I do not believe it is a problem related to being non-native-speaker-of-a-language. Of course, the paper was English-edited. Actually, I might have effectively a cultural barrier to understand the issue: honestly I do not have any knowledge of debates or antinomies or “fights” on creationist hypotheses here in Italy or, more in general, in Europe. Perhaps we already had our part of it in the past with Galilei and Spinoza. Honestly, I do not know. However, my personal view is that this debate took a disproportionate amount of time and attention. And after all, the world is large enough: everybody can believe whatsoever he/she wishes. Then, verifiable results will take over.

Also. I have to insist that the Zipf’s law states that the size of the largest occurrence of an event is inversely proportional to its rank.

Finally, to FranT whos says “Seriously, there are 3,200,000 possible "words" in the 5 peptide chain lexicon. Ideally, to follow Zipf's Law, you'd have the most common word twice as common as the next most common word, which was twice as common as the next most common word, and so on. Obviously, that would have a very long tail. In fact, to have a sample size that was big enough to on average contain one copy of the least frequent word (which I predict to be "M-M-M-M-M"), you'd need to have a sample size of 2^3,199,999 words. Or roughly a 1 followed by one million zeroes. Or a googol googols of googols of oligopeptides. I am reasonably positive that such an analysis not only has yet to be done, but will not be done before the heat death of the universe.”.
FranT: without waiting the death of the universe, with a great joint effort and the unpayable help of mathematicians and bioinformatics, currently we are analyzing the pentapeptide composition of the universal proteome (i.e. of all the proteomes available in the current databases). Preliminary data were already published and cited in the Peptides paper under discussion. Pls, check the references.

Best. Darja

By Darja Kanduc (not verified) on 18 Feb 2010 #permalink

I do not believe it is a problem related to being non-native-speaker-of-a-language.

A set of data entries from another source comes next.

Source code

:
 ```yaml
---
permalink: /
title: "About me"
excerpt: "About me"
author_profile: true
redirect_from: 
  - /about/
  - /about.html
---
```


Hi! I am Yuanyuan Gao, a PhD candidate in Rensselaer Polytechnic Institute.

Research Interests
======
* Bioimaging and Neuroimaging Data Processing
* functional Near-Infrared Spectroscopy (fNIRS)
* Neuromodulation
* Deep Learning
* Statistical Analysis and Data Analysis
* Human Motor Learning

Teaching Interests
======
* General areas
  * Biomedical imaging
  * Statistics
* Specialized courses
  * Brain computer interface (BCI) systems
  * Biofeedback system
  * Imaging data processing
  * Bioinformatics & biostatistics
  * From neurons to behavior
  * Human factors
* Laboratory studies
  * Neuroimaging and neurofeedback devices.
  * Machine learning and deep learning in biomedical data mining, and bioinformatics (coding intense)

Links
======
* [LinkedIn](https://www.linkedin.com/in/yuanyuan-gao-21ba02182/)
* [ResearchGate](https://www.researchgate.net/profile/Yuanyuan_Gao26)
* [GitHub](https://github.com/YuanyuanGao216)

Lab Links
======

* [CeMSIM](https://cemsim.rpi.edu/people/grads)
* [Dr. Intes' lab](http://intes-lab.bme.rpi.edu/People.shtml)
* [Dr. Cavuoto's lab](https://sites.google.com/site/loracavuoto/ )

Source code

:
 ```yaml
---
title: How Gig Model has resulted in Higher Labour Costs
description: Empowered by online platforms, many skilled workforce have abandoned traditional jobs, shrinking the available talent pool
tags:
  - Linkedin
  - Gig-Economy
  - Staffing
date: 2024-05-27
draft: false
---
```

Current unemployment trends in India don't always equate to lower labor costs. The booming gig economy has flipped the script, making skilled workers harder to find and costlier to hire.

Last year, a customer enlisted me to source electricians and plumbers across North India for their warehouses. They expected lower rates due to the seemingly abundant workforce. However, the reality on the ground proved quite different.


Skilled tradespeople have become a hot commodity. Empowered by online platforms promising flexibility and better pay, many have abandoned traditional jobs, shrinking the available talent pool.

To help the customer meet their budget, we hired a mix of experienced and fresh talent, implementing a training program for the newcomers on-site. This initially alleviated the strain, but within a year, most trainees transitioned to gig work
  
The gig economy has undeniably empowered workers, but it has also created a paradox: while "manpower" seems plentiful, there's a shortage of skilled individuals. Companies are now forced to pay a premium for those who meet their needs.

Agreed. The problem has something to do with logical thinking.

By https://me.yah… (not verified) on 18 Feb 2010 #permalink

A paper examining tetra-, penta-, and hexa-peptide frequency in proteomic datasets. Notably, "We limited our further studies to only one length, pentapeptides, which proved to be a good compromise between informational resolution and run times for the computer calculations."

In this study, we have performed a large-scale investigation of all possible combinations of five amino acid residues, pentapetides, in order to characterize oligopeptide patterns that are over- or under-represented in general or with respect to a kingdom. We find not only sequence patterns of known and frequently-used features but also patterns due to compositional bias. In addition, we find novel patterns which might be part of features not revealed by current bioinformatic methods, forming structural building blocks or segments selectively filtered because of unfavorable properties or immune response-induced epitopes.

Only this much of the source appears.